• [About this task] Everything from the opening line of the records below through the line with "and the convergence" must be duplicated exactly, pictures left out.

• [The input]
--*--

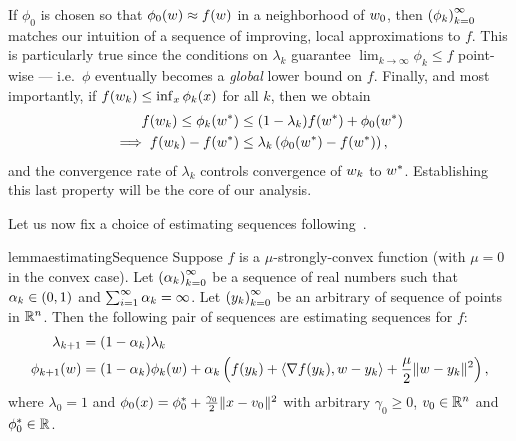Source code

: If \( \phi_0 \) is chosen so that \( \phi_0(w) \approx f(w) \) in a neighborhood of \( w_0 \), then \( \left(\phi_k\right)_{k=0}^\infty \) matches our intuition of a sequence of improving, local approximations to \( f \).
This is particularly true since the conditions on \( \lambda_k \) guarantee \( \lim_{k \rightarrow \infty} \phi_k \leq f \) point-wise --- i.e.\ \( \phi \) eventually becomes a \emph{global} lower bound on \( f \).
Finally, and most importantly, if \( f(w_k) \leq \inf_x \phi_k(x) \) for all \( k \), then we obtain
\begin{align*}
    f(w_k) \leq \phi_k(w^*) &\leq (1 - \lambda_k) f(w^*) + \phi_0(w^*)\\
    \implies f(w_k) - f(w^*) &\leq \lambda_k \left(\phi_0(w^*) - f(w^*)\right),
\end{align*}
and the convergence rate of \( \lambda_k \) controls convergence of \( w_k \) to \( w^* \).
Establishing this last property will be the core of our analysis.

Let us now fix a choice of estimating sequences following~\citet[Lemma 2.2.2]{nesterov2004lectures}. 
\begin{restatable}{lemma}{estimatingSequence}\label{lemma:estimating-sequence}
    Suppose \( f \) is a \( \mu \)-strongly-convex function (with \( \mu = 0 \) in the convex case).
    Let \( \left(\alpha_{k}\right)_{k=0}^\infty \) be a sequence of real numbers such that \( \alpha_{k} \in (0,1) \) and \( \sum_{i=1}^\infty \alpha_{k} = \infty \). 
    Let \( \left(y_k\right)_{k=0}^\infty \) be an arbitrary of sequence of points in \( \mathbb{R}^n \).
    Then the following pair of sequences are estimating sequences for \( f \):
    \begin{align*}
        \lambda_{k+1} &= (1- \alpha_k) \lambda_k\\
        \phi_{k+1}(w) &= (1-\alpha_k) \phi_k(w) + \alpha_k \left(f(y_k) + \left\langle\nabla f(y_k), w - y_k\right\rangle + \frac{\mu}{2} \|w - y_k\|^2\right),
    \end{align*}
    where \( \lambda_0 = 1 \) and \( \phi_0(x) = \phi_0^* + \frac{\gamma_0}{2}\|x - v_0\|^2 \) with arbitrary \( \gamma_0 \geq 0 \), \( v_0 \in \mathbb{R}^n \) and \( \phi_0^* \in \mathbb{R} \).
\end{restatable}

--*--

• [Completed exercise]
Source code

: If \( \phi_0 \) is chosen so that \( \phi_0(w) \approx f(w) \) in a neighborhood of \( w_0 \), then \( \left(\phi_k\right)_{k=0}^\infty \) matches our intuition of a sequence of improving, local approximations to \( f \).
This is particularly true since the conditions on \( \lambda_k \) guarantee \( \lim_{k \rightarrow \infty} \phi_k \leq f \) point-wise --- i.e.\ \( \phi \) eventually becomes a \emph{global} lower bound on \( f \).
Finally, and most importantly, if \( f(w_k) \leq \inf_x \phi_k(x) \) for all \( k \), then we obtain
\begin{align*}
    f(w_k) \leq \phi_k(w^*) &\leq (1 - \lambda_k) f(w^*) + \phi_0(w^*)\\
    \implies f(w_k) - f(w^*) &\leq \lambda_k \left(\phi_0(w^*) - f(w^*)\right),
\end{align*}
and the convergence rate of \( \lambda_k \) controls convergence of \( w_k \) to \( w^* \).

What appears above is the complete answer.